One of the brothers, Brother Ambrose Treacy, after establishing a presence in Melbourne in 1868 then moved in 1875 to Brisbane to do similarly.
In 1872, Victoria became the first Australian colony to pass an Education Act providing for free, secular public education. The other colonies followed over the next two decades. With the subsequent withdrawal of state aid for church schools around 1880, the Catholic Church, unlike other Australian churches, put great energy and resources into creating a comprehensive alternative system of education. It was largely staffed by nuns, brothers and priests of religious orders, such as the Christian Brothers
With help from the Irish Catholic Church, The Christian Brothers acquired a parcel of land along the wide boulevard of Victoria Parade in East Melbourne. In 1871 their dreams were realised when a new bluestone college was blessed by Bishop Goold in the presence of the venerable Archbishop of Sydney, the Archbishop Polding. They called their new school Parade College, after the name of the street it was built on, and dedicated it to Mary Immaculate.
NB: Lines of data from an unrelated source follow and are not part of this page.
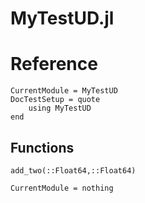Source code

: # MyTestUD.jl

Reference
=========

```@meta
CurrentModule = MyTestUD
DocTestSetup = quote
    using MyTestUD
end
```

Functions
---------
```@docs
add_two(::Float64,::Float64)
```


```@meta
CurrentModule = nothing
```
The building is an imposing three storey bluestone structure that was built to the designs of Melbourne architect William Wilkinson Wardell (1823 – 1899), who also designed the nearby St. Patrick’s Cathedral.
On the school’s first day, more than one hundred boys were enrolled and the number increased steadily as accommodation became available. As time went on, more Brothers arrived at Parade College from Ireland, and so the number of boys attending the school could increase. In 1902 the school building was extended yet again and finally completed William Wardell’s original designs. It is this building that we see today.
The building was affectionately known as the "Old Bluestone Pile" and the school’s song takes its name from it.
St Joseph's Technical School, Abbotsford traces its beginnings to the opening of St. Joseph's Primary School on the same site in 1893 and was operated in the tradition of the Christian Brothers as a school for boys.
In 1930 its function changed to that of a technical school. The school was formally closed in 1990.
It was to be the second Catholic technical school to be established in Melbourne following St. Joseph's, South Melbourne. Its establishment, supported by Archbishop Daniel Mannix, was designed to cater for the needs of Catholic youth from the north of the city who were seeking a trade.
In arriving on Australian shores and spreading throughout the Oceanic region, the essential mission of the Christian Brothers, was as Melbourne's Archbishop Daniel Mannix defined, to build a future where "Catholics might hope to secure, without fear or favour, their due and proportionate share of the good things that Australia has to offer".
By 1900, when Br. Treacy retired after thirty years as a provincial superior, he had established twenty-seven schools in the principal cities of Australia, and one in New Zealand.
In 1848, the same year the first Christian Brothers’ contingent left Sydney and returned to Ireland, construction began on St Patrick’s Cathedral in Melbourne. Archbishop James Goold, having secured the Eastern Hill site from the colonial government for the Catholic Church, commissioned William Wardell to draft plans for the cathedral.
Construction on St Patrick’s followed a stop-start pattern given the size, expense and volatile economy (a severe depression hit Melbourne in 1891) of the fledgling gold-rush city. Under Thomas Carr the cathedral was consecrated in 1897 but remained unfinished.
Daniel Mannix, who became Archbishop of Melbourne in 1917, maintained a constant interest in the cathedral, which he was determined to see finished after the long delays during the previous 30 years. He oversaw the addition of the spires and other elements in the late 1930s.
Wardell had included plans for spires in his original designs. Dr Mannix decided to add the spires but called for new plans which would give the spires greater height than Wardell anticipated. In 1937 the construction of the spires began and they were blessed upon completion in 1939.
Dr Mannix announced that the spires celebrated the 100 years of Catholicism in Melbourne since Father Geoghegan arrived and celebrated the first Mass in the city in 1838. Mannix dedicated the spires to the memory of his two predecessors.
Archbishop Mannix died in his 99th year, just four months short of his 100th birthday. The spires, pictured with the three Christian Brothers in 1938, endure as a lasting memorial to him.
St. Patrick's Cathedral with scaffolding at front, and St. Patrick's School, Eastern Hill, Melbourne, ca. 1866
Since 1802 the work that Edmund Rice started has spread to 30 countries….
The Christian Brothers first came to parts of the Oceania Province in 1843. The presence of the Christian Brothers in Oceania began in Sydney and quickly spread throughout Australia, to New Zealand and then later through Papua New Guinea, the Philippines and Timor Leste.